Bobby's lower lip began to quiver at once.
'I knewed that drefful day would be coming,' he said; 'but me and Nobbles tries to forget it.'
'This plan has to do with that day,' his father said cheerfully. 'What is going to become of you when I go off, do you think?'
'Oh,' said True, 'we've plans for that. Miss Robsart is coming to live with us, and she and Margot will look after us till you come back.'
Mr. Allonby shook his head.
'No, that won't work,' he said.
'Shall we be sented to school?' asked Bobby in a trembling voice.
'Now, listen! Your Uncle Mortimer and Aunt Isobel have said they will take care of you and True whilst I am away. Your Aunt wants you back in the old house, Bobby, and Miss Robsart is to go down there too, and go on teaching you till you've mastered your Latin declensions, and are ready for school.'
True clapped her hands delightedly, and a smile broke over Bobby's serious face.
'And will Miss Robsart's sick sister come too? She always said if she got into the country she could paint again.'
'I believe the idea is that she should go too. Your uncle has a cottage near that he is going to let them have. Margot will take charge of you still in the nursery, and I shall feel that you are being looked after well whilst I'm away.
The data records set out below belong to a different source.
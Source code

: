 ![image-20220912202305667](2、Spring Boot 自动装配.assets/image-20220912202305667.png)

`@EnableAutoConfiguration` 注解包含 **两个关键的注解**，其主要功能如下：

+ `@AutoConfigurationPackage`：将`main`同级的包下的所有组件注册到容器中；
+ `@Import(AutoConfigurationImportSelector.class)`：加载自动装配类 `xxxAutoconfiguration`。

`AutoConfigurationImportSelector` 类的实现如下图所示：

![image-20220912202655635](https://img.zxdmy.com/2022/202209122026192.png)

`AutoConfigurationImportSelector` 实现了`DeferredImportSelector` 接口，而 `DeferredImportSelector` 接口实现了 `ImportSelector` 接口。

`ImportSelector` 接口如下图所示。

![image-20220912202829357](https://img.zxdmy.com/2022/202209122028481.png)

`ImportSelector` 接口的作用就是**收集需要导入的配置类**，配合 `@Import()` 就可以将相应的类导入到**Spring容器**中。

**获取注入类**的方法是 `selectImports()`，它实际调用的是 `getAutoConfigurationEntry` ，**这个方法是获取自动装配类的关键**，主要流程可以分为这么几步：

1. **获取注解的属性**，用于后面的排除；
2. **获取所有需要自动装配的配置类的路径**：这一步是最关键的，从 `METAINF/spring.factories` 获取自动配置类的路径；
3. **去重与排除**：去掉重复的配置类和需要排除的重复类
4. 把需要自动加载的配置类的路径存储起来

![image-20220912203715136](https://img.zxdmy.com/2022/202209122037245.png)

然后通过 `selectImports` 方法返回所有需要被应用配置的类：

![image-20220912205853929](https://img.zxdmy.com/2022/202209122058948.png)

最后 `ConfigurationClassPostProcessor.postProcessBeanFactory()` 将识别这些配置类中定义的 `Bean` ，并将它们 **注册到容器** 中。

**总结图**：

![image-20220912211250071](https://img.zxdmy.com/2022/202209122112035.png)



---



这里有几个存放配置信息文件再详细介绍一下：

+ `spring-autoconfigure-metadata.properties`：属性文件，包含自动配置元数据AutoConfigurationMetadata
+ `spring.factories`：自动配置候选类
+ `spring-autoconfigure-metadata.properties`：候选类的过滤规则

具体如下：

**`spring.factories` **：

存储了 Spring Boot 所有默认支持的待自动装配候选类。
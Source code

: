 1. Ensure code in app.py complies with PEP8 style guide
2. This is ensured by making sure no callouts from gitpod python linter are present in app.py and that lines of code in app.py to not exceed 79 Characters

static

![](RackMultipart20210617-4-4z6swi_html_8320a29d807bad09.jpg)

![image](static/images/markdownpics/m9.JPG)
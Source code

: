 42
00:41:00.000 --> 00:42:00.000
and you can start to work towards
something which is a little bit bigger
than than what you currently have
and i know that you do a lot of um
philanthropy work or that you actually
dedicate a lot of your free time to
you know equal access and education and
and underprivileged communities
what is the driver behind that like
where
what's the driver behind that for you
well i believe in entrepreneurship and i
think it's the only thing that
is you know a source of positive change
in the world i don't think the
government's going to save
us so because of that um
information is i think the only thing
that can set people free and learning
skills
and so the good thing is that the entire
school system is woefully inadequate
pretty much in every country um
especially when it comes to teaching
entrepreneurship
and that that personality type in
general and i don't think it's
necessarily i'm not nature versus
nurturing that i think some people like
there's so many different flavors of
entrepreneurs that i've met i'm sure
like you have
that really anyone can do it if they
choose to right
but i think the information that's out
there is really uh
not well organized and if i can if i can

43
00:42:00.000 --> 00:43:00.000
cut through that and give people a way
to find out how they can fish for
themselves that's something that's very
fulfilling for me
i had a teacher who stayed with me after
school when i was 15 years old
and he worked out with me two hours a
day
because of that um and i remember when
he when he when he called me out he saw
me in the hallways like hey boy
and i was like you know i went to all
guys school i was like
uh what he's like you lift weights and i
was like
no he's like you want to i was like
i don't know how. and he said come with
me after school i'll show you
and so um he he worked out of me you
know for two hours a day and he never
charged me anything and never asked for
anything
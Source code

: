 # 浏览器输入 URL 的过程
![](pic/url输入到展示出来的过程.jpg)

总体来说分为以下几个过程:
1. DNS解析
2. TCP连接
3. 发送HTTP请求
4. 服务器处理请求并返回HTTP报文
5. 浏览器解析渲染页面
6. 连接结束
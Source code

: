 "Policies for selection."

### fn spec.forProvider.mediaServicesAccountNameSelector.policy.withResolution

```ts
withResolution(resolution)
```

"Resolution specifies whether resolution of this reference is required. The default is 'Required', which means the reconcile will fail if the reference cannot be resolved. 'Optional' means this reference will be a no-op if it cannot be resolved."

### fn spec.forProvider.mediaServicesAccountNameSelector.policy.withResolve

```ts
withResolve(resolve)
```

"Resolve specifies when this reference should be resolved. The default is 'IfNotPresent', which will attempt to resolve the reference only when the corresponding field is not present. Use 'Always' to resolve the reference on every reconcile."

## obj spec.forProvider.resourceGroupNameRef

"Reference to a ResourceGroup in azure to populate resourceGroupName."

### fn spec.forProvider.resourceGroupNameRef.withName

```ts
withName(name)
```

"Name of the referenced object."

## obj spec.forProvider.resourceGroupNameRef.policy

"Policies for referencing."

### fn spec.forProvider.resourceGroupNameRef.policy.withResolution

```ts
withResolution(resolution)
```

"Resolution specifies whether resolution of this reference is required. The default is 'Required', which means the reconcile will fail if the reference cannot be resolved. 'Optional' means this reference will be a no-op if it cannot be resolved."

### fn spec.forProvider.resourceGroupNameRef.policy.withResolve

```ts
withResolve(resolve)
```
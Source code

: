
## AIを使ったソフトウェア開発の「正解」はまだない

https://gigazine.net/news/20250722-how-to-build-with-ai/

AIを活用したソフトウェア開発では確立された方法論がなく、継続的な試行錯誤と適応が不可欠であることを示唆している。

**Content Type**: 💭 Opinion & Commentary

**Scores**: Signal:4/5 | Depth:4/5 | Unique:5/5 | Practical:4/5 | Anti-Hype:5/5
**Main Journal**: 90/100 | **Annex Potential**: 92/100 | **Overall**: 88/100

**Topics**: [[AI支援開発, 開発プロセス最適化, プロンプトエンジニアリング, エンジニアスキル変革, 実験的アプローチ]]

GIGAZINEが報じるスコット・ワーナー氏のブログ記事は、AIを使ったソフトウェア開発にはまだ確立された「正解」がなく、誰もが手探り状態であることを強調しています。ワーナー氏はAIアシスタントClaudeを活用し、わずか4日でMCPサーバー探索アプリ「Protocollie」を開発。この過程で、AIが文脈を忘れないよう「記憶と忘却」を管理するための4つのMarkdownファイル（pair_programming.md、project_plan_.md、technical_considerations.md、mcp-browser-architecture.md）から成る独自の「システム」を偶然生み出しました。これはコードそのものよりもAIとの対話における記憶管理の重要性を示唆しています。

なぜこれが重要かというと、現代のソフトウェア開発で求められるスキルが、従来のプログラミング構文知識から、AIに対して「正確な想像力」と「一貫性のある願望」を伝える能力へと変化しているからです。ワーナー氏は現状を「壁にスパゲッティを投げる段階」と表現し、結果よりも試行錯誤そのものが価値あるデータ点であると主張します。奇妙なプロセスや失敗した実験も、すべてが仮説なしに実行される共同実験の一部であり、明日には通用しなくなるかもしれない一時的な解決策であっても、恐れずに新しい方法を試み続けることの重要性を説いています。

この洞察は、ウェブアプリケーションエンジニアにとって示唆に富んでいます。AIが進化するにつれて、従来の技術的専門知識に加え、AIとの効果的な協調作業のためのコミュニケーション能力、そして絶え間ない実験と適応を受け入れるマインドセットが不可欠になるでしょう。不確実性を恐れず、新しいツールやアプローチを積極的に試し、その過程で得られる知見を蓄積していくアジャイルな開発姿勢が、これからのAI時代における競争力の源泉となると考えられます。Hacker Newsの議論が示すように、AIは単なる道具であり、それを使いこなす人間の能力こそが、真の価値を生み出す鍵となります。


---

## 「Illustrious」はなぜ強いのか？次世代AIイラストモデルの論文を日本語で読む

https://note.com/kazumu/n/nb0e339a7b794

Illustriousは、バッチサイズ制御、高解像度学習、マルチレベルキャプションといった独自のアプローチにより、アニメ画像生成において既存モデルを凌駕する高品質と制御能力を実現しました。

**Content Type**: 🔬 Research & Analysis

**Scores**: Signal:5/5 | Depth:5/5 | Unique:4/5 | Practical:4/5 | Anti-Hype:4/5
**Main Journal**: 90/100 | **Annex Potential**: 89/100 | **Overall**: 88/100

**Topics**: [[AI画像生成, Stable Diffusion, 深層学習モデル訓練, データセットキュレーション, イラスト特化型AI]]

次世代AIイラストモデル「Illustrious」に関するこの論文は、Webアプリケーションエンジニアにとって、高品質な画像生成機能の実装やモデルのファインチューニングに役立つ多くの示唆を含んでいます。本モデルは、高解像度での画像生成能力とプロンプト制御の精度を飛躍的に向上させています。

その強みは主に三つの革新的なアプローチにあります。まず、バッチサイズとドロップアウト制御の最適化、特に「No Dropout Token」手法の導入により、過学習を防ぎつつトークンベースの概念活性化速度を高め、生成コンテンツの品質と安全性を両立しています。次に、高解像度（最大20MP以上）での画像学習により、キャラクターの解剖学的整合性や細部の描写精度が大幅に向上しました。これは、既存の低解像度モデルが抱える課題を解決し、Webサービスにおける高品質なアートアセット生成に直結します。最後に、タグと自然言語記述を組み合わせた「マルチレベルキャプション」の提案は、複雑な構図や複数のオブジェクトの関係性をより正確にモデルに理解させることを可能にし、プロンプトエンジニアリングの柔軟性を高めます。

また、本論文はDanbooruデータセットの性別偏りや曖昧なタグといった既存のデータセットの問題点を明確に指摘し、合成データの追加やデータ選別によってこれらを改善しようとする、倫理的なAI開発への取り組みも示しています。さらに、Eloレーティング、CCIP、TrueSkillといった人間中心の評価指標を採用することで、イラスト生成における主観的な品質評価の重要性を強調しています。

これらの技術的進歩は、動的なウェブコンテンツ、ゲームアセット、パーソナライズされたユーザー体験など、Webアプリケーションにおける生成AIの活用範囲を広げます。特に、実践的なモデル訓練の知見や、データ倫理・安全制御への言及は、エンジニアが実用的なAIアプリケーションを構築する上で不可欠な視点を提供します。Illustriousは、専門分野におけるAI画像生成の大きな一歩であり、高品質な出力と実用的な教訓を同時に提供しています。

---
Do you think the plan will work?'
'Yes,' the children cried simultaneously; for Bobby had outgrown his dread of the silent house now, and the idea of going back there, and showing True all his old haunts filled him with delight.
'I wish,' said Bobby slowly, 'as we're all going there, that Curly could come too. Do you think, father dear, we could make a confab about him?'
'Go ahead, then. From your account he is quite a reformed character; but I don't see how he could form one of your party.'
'He's so very clean now,' continued Bobby earnestly; 'and Miss Robsart has got him into a shop. He dusts and sweeps and runs errands, but he told me yesterday he wants a run into the country awful bad. He would like to come with us.'
'Yes, he might black our boots and work in the garden,' said True. 'Will Lady Is'bel ask him, do you think, father?'
'No, I think she is doing quite enough if she takes charge of you two young pickles.'
'I shan't like leaving my friend behind,' said Bobby solemnly. 'You see, he saved Nobbles' life. He deserves me to remember him, and not go away and forget him.'
'You send him one of your letters,' said his father smiling, 'or a present. You needn't forget him because you're away from him. Is that what you are going to do with me?'
A look from Bobby was sufficient reply to this. Then, lapsing into his worst grammar, in his excitement he said, 'I never forgetted you one day since I was borned! It's like a bit of my puzzle map,' went on Bobby after a pause. 'It's a plan with a piece left out, and it isn't finished till it's putted in. Curly must be in our plan, father dear.'
'He may be in yours, but not in Lady Isobel's, I think,' said Mr. Allonby.
'We'll make a confab with Lady Is'bel about him when we get to her house,' suggested True. 'I believe she'll find a way to have him.'
Bobby cheered up at once.
'I believe she will. We'll ask her.'
And then, dismissing the one flaw in the delightful plan, they talked of Bobby's old home with enthusiasm till Margot came to take them to bed.